The artists mostly work in offices, resenting their jobs, yearning for something meaningful, a few of them working to create meaning (“No, we didn’t actually do anything”).  The narrator writes, and even publishes, but it does not amount to much:

And old Koekebakker has turned into a sedate and sensible man.  He just writes, receives his humble wages, and doesn’t cause trouble. (62)

Kinda sad.  And this is before the Nazis invade!  The 1942 story is on the same theme, a tussle with the meaningfulness of the past, but now in a world that has become worse in every way.  Nescio sets the story in midwinter (“A gray, icy day”) to rub it in.  All that is important is “ration cards, food, fuel.  And: ‘How much longer”’ (131).  The narrator meets an old friend who is trying to keep hold of, or perhaps re-create, the meaning of his youth, of ideas, literature, and beauty.  It is not clear that he succeeds.  The Nazis are not mentioned until the last line, almost the last words:

When I’m back outside I see, across the street, next to the fence, here in this slum, in the grimy slush, two German naval officers.  (154)

I need to return to this character tomorrow, and to Nescio’s most famous creation, and to the genre of clerk literature, and to Fernando Pessoa.

For real reviews of Amsterdam Stories, please see Trevor Mookse Gripes and The Complete Review.  I believe Nescio was also covered recently in The New York Times Book Review, which is almost shocking.  Good for them.


  1. I thought your Dutch clerk might be from Nescio.

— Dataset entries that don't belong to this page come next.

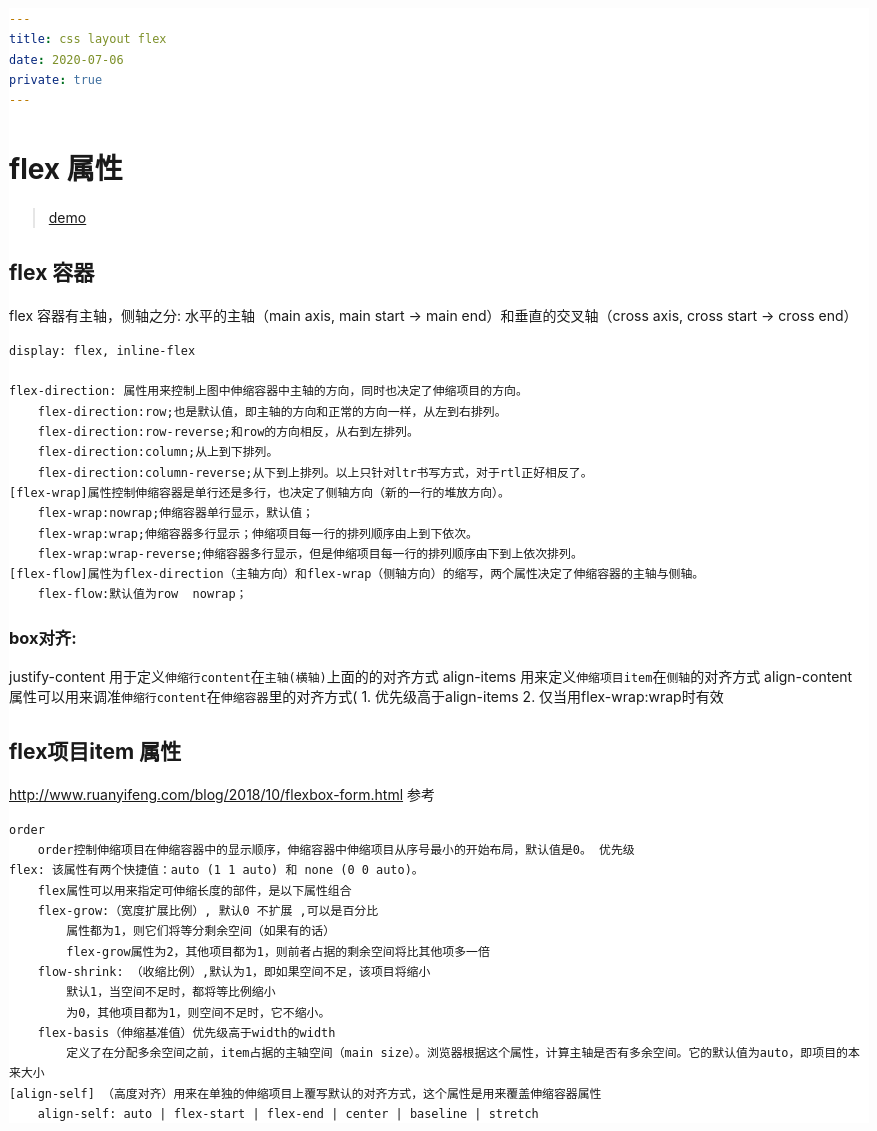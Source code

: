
 ```yaml
---
title: css layout flex
date: 2020-07-06
private: true
---
```

# flex 属性
> [demo](/assets/flex.html) 

## flex 容器
flex 容器有主轴，侧轴之分: 水平的主轴（main axis, main start -> main end）和垂直的交叉轴（cross axis, cross start -> cross end）

    display: flex, inline-flex

    flex-direction: 属性用来控制上图中伸缩容器中主轴的方向，同时也决定了伸缩项目的方向。
        flex-direction:row;也是默认值，即主轴的方向和正常的方向一样，从左到右排列。
        flex-direction:row-reverse;和row的方向相反，从右到左排列。
        flex-direction:column;从上到下排列。
        flex-direction:column-reverse;从下到上排列。以上只针对ltr书写方式，对于rtl正好相反了。
    [flex-wrap]属性控制伸缩容器是单行还是多行，也决定了侧轴方向（新的一行的堆放方向）。
        flex-wrap:nowrap;伸缩容器单行显示，默认值；
        flex-wrap:wrap;伸缩容器多行显示；伸缩项目每一行的排列顺序由上到下依次。
        flex-wrap:wrap-reverse;伸缩容器多行显示，但是伸缩项目每一行的排列顺序由下到上依次排列。
    [flex-flow]属性为flex-direction（主轴方向）和flex-wrap（侧轴方向）的缩写，两个属性决定了伸缩容器的主轴与侧轴。
        flex-flow:默认值为row  nowrap；


### box对齐:
justify-content 用于定义`伸缩行content`在`主轴(横轴)`上面的的对齐方式
align-items 用来定义`伸缩项目item`在`侧轴`的对齐方式
align-content 属性可以用来调准`伸缩行content`在`伸缩容器`里的对齐方式(
    1. 优先级高于align-items
    2. 仅当用flex-wrap:wrap时有效

## flex项目item 属性
http://www.ruanyifeng.com/blog/2018/10/flexbox-form.html 参考

    order
        order控制伸缩项目在伸缩容器中的显示顺序，伸缩容器中伸缩项目从序号最小的开始布局，默认值是0。 优先级
    flex: 该属性有两个快捷值：auto (1 1 auto) 和 none (0 0 auto)。
        flex属性可以用来指定可伸缩长度的部件，是以下属性组合
        flex-grow:（宽度扩展比例）, 默认0 不扩展 ,可以是百分比
            属性都为1，则它们将等分剩余空间（如果有的话）
            flex-grow属性为2，其他项目都为1，则前者占据的剩余空间将比其他项多一倍
        flow-shrink: （收缩比例）,默认为1，即如果空间不足，该项目将缩小
            默认1，当空间不足时，都将等比例缩小
            为0，其他项目都为1，则空间不足时，它不缩小。
        flex-basis（伸缩基准值）优先级高于width的width
            定义了在分配多余空间之前，item占据的主轴空间（main size）。浏览器根据这个属性，计算主轴是否有多余空间。它的默认值为auto，即项目的本来大小
    [align-self] （高度对齐）用来在单独的伸缩项目上覆写默认的对齐方式，这个属性是用来覆盖伸缩容器属性
        align-self: auto | flex-start | flex-end | center | baseline | stretch


[align-self]: /img/css/layout-flex/align-self.png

Don't ask me why - I haven't read him, but the book is up to bat one of these days.

    Re: your last two lines, and apropos of your post on magazines yesterday: can't someone at the NYT do something about that book review section? I now read it faster than I can read the entire San Francisco Chronicle, and usually with less interest. And if you've ever read the Chronicle, you know that is not a good thing.

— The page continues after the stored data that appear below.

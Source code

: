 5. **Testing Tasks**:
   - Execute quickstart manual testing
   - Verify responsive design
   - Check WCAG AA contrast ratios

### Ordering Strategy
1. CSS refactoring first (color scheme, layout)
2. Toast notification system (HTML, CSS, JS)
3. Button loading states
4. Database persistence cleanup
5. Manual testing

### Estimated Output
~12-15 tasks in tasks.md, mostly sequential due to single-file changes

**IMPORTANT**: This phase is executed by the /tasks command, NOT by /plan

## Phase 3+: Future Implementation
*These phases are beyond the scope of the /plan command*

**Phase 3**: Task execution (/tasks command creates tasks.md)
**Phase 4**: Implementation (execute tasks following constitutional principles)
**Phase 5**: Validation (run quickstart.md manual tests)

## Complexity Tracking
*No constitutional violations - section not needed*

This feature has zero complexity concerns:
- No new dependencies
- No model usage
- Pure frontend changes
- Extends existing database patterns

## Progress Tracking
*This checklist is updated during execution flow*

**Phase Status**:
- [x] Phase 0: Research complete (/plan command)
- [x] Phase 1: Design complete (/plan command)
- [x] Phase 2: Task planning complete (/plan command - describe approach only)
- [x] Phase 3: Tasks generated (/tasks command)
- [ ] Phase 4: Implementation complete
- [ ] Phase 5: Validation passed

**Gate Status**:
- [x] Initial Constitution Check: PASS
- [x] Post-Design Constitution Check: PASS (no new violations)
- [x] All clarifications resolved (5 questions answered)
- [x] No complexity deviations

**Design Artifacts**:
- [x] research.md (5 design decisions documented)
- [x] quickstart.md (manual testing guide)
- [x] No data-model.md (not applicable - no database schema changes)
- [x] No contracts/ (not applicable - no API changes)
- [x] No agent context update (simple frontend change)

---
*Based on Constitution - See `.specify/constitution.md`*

  2. Nescio plays with some deeply Pessoan ideas. We shall see if I can pull that post together sensibly.

    As for the NYT Book Review, "das ist ein zu weites Feld," as Papa Briest says at the end of Effi Briest. That is too big a subject, that is too wide a field.

  3. Four stories? Over a lifetime? There's obviously hope for me yet...

  4. Tony, his collected works are "two substantial volumes," but one of them is his 1946-55 "Nature Diary" which "was a revelation to Dutch readers."

    So, yes, hope. One volume is your blog, the other your four best stories, To Be Written.